O cancelamento é mais uma consequência da revisão de condutas que temos há tempos: preconceitos, machismo, bullying, racismo e tantos outros. Afinal, é nosso papel estar vigilante ao comportamento de instituições, marcas, empresas, governos e, até mesmo, pessoas. Mas, vale ressaltar que existe uma importante diferença entre o cancelamento de marcas (empresas, negócios, produtos etc) e o de pessoas.
Quando cancelamos uma marca, estamos realizando o famoso “boicote”, deixando de frequentar um espaço ou comprar um produto ou fazendo manifestos públicos de repúdio. Essas ações obrigam as marcas a reverem seu posicionamento e tomarem medidas reais em relação às injustiças cometidas por ela. São consumidores falando a língua que o mercado entende: a do dinheiro.
Sabia que 72%* dos consumidores se sentem mais capacitados a compartilhar seus pensamentos sobre uma marca e a cancelariam por conta de injustiça social?
Mas, o boicote é uma ação bem diferente de cancelar uma pessoa — seja ela pública ou não.
Ao cancelar uma pessoa, na maior parte das vezes, nossa atitude vai muito além da critica, de evidenciar o erro ou, até mesmo, denunciar um crime ou atitude discriminatória. O que vemos nas redes sociais é a humilhação, perseguição, ameaças e propagação de calúnias. Sem limites, usamos o cancelamento para propagar nosso próprio extremismo e intolerância. Gerando consequências profissionais, pessoais e de saúde mental e, até mesmo, físicas no “cancelado”.
Quando deparamos com o cancelamento em TV aberta, o impacto foi muito maior do que estamos acostumados a ver nas redes sociais. Percebemos como essa atitude pode ser injusta e danosa. O Big Brother Brasil 21 mostrou que, por vezes, quem “cancela” pode fazer um estrago e desserviço muito maior, mesmo que a motivação seja verdadeira.

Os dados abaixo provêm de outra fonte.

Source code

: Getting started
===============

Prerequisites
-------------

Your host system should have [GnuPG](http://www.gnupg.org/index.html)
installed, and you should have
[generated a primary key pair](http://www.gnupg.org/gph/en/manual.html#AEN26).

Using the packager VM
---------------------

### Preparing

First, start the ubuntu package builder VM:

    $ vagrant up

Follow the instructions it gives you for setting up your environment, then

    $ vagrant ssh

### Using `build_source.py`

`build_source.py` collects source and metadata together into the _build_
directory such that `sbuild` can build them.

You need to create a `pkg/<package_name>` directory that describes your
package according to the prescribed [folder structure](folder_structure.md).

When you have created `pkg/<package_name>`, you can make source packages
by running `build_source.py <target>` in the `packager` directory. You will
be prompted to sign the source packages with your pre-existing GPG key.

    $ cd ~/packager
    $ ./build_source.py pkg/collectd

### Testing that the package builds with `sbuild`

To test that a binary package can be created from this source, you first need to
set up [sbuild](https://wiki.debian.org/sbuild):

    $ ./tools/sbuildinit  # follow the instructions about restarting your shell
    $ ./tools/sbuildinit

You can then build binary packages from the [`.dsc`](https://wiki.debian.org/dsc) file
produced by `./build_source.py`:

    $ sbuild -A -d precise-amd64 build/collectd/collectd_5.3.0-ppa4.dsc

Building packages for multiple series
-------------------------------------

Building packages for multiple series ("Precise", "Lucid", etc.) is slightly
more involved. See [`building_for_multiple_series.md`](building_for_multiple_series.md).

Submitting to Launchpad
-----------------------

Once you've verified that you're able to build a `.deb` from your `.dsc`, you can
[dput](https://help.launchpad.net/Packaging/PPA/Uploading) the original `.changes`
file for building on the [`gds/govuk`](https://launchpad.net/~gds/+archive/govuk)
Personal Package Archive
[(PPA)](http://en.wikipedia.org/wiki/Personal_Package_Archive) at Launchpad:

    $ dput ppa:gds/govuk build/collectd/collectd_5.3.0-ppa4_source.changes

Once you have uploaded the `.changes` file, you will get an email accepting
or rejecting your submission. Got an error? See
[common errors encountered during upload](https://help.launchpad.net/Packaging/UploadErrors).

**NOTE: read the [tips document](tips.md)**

O participante Lucas Penteado, em determinado momento, declarou que os pretos da casa deveriam se juntar para tirar os participantes brancos, que jogam por 1 milhão de reais. É claro que essa não é a forma de lutar contra o racismo, mas isso é papo para outro momento. Ainda assim, o resultado desse pensamento e comentário equivocado foi a contestação, acompanhada de briga, humilhação e exclusão. Mesmo com o passar dos dias, não houve diálogo real. O participante sofreu diversos tipos de preconceito — racismo, bifobia e até foi apontado como uma pessoa perigosa. Mesmo claramente ciente do erro, ele não teve a oportunidade de corrigir, se retratar e avaliar o que aconteceu, suas motivações e consequências. Não houve discussão e reflexão para uma mudança pessoal e, no caso, a oportunidade de levar o debate para todo o Brasil. Ouve o simples e cruel cancelamento.
As consequências foram assistidas por aproximadamente 19* milhões de pessoas: tristeza, solidão, total falta de autoconfiança, convicções questionadas e crises de ansiedade. No caso do Lucas, ele teve a “sorte” daquela situação existir apenas dentro de um programa de televisão. A maior parte dessa audiência — e muito além dela, se chocou com esse cancelamento autoritário e se solidarizou com o “cancelado”.
Numa pesquisa de 2020, antes mesmo do BBB 21,79% das pessoas se diziam contrárias à cultura do cancelamento.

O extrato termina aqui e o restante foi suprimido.